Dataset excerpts
----------------------------------------
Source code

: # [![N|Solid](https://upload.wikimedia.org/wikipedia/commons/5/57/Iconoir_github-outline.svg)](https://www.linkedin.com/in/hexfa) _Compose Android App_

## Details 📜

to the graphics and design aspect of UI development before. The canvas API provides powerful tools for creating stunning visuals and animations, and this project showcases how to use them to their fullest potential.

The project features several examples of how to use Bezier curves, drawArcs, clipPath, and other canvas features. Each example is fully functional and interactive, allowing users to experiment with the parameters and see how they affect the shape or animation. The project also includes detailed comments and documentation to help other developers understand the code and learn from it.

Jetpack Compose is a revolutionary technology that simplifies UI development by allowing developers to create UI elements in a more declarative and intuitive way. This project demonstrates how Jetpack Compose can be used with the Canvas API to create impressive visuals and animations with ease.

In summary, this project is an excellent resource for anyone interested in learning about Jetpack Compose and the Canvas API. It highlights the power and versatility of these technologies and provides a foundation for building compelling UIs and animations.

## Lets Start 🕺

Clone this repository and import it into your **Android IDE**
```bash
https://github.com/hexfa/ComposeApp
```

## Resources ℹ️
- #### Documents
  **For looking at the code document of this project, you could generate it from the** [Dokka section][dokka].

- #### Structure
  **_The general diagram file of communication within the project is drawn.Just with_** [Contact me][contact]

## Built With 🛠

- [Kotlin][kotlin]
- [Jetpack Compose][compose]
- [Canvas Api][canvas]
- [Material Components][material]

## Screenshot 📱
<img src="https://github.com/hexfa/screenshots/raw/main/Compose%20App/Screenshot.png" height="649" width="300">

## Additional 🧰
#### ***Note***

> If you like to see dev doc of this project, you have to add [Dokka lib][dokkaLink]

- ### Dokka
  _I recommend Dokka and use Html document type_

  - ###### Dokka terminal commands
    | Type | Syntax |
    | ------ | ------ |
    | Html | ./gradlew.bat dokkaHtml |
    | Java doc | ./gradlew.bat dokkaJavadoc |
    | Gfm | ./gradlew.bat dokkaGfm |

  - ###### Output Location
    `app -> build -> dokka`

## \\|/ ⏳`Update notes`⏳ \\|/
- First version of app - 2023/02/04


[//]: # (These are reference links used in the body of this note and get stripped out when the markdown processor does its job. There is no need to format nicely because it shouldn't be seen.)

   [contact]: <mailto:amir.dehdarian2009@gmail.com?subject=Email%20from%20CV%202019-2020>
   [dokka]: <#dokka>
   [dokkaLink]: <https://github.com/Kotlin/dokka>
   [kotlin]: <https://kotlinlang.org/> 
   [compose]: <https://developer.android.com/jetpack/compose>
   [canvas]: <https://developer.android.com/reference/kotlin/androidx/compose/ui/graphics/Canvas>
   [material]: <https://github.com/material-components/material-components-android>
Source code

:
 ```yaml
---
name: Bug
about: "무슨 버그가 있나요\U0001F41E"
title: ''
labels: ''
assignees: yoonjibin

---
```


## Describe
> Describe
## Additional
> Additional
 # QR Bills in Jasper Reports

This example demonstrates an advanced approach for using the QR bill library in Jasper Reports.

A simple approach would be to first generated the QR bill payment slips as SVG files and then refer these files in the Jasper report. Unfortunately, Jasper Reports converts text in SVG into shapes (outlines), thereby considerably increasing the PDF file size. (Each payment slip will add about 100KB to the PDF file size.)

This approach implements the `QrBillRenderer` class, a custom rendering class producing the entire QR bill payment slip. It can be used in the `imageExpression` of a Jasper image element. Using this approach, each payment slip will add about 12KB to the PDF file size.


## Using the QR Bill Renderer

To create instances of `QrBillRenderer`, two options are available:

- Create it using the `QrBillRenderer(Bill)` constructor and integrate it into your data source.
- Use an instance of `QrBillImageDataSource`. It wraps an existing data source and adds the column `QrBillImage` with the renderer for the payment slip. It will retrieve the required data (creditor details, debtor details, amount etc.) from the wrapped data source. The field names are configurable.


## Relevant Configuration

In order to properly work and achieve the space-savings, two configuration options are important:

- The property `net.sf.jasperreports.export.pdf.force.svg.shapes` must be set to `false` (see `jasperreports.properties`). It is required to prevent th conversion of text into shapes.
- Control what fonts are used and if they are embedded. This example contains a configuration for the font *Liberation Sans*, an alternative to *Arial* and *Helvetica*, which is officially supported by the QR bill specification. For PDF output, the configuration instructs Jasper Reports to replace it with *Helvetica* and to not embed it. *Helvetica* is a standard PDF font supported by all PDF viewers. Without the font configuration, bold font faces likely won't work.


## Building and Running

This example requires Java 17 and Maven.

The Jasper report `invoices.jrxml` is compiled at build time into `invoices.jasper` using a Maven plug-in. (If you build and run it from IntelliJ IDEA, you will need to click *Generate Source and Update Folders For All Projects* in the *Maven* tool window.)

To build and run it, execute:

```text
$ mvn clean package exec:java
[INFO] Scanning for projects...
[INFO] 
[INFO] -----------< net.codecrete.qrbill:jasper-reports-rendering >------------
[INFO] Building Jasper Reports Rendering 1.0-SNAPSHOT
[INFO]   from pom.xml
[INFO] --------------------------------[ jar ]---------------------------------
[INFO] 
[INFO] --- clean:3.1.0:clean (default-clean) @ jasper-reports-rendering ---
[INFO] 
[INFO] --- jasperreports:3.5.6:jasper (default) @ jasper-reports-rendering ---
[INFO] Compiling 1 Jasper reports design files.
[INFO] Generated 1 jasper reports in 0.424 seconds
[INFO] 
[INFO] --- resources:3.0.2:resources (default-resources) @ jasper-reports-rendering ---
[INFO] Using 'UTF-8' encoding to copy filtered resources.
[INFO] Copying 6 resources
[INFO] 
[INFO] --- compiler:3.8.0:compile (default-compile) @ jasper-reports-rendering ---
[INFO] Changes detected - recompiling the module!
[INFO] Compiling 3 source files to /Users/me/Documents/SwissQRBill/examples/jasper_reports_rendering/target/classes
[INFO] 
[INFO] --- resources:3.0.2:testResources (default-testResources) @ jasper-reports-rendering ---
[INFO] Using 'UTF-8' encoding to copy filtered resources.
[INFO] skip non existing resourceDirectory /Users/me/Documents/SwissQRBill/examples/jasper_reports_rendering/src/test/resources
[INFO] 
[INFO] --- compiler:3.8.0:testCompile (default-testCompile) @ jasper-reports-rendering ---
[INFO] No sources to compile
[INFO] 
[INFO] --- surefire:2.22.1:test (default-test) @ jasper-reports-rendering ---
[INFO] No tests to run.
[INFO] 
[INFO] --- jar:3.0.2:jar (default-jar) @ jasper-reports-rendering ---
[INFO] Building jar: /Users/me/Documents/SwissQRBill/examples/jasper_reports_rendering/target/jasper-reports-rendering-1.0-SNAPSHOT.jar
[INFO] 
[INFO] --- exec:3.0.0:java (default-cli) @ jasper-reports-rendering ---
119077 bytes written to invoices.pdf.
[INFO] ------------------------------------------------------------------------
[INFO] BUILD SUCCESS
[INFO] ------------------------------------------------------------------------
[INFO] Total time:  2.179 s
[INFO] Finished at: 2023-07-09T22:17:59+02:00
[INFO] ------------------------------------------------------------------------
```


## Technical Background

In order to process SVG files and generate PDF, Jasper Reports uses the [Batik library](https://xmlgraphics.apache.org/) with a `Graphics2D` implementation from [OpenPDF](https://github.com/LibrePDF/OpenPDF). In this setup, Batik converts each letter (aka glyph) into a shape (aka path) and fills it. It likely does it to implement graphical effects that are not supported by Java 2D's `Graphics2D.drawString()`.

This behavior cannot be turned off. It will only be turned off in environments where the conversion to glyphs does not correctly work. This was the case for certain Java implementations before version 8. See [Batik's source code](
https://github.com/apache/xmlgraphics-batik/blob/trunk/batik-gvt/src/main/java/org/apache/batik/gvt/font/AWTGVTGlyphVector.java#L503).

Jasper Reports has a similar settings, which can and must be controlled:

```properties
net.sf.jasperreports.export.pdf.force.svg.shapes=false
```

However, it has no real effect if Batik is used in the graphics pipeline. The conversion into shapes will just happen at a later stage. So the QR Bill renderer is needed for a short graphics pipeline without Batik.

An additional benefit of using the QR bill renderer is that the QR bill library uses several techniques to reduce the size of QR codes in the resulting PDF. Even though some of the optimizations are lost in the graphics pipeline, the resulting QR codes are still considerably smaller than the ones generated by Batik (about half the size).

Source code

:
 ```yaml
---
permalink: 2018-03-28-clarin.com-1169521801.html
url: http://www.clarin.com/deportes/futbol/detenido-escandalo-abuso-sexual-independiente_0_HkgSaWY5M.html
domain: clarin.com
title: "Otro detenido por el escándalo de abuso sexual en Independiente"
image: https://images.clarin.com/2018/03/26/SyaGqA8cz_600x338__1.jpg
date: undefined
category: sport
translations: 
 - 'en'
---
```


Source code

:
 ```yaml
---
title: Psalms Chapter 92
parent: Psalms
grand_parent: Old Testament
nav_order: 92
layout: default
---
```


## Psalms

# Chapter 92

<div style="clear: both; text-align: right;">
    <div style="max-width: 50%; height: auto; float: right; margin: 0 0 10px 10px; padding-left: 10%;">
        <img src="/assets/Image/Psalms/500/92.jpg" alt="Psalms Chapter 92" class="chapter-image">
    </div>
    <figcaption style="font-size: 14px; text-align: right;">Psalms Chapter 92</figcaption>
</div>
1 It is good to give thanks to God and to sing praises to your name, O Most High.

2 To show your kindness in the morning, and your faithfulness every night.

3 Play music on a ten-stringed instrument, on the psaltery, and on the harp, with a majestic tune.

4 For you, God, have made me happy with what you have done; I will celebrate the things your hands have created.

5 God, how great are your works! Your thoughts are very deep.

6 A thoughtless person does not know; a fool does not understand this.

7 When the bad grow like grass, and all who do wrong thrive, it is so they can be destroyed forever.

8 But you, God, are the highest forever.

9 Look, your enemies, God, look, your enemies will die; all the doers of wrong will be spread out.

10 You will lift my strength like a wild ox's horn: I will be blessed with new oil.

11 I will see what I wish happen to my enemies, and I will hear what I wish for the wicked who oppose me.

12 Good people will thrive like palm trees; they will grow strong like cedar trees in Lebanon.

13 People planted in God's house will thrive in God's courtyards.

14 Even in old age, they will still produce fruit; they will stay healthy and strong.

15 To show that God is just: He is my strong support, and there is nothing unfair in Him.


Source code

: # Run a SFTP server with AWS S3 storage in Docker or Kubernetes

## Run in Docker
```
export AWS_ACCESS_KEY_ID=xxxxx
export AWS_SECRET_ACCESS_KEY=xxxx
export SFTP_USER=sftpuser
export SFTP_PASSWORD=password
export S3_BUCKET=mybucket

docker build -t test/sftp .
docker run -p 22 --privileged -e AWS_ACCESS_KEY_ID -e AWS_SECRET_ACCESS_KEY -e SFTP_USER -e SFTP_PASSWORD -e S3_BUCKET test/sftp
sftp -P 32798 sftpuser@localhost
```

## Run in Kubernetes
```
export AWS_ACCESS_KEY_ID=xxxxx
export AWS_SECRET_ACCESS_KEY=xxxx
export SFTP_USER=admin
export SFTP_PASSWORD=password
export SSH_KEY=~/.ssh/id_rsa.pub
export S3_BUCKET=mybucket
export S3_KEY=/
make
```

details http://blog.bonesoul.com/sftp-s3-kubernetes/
----------------------------------------
◆ Assignment ◆
What number of lines in the records hold "grow"? Reply with that number alone.

◆ Problem solution ◆
2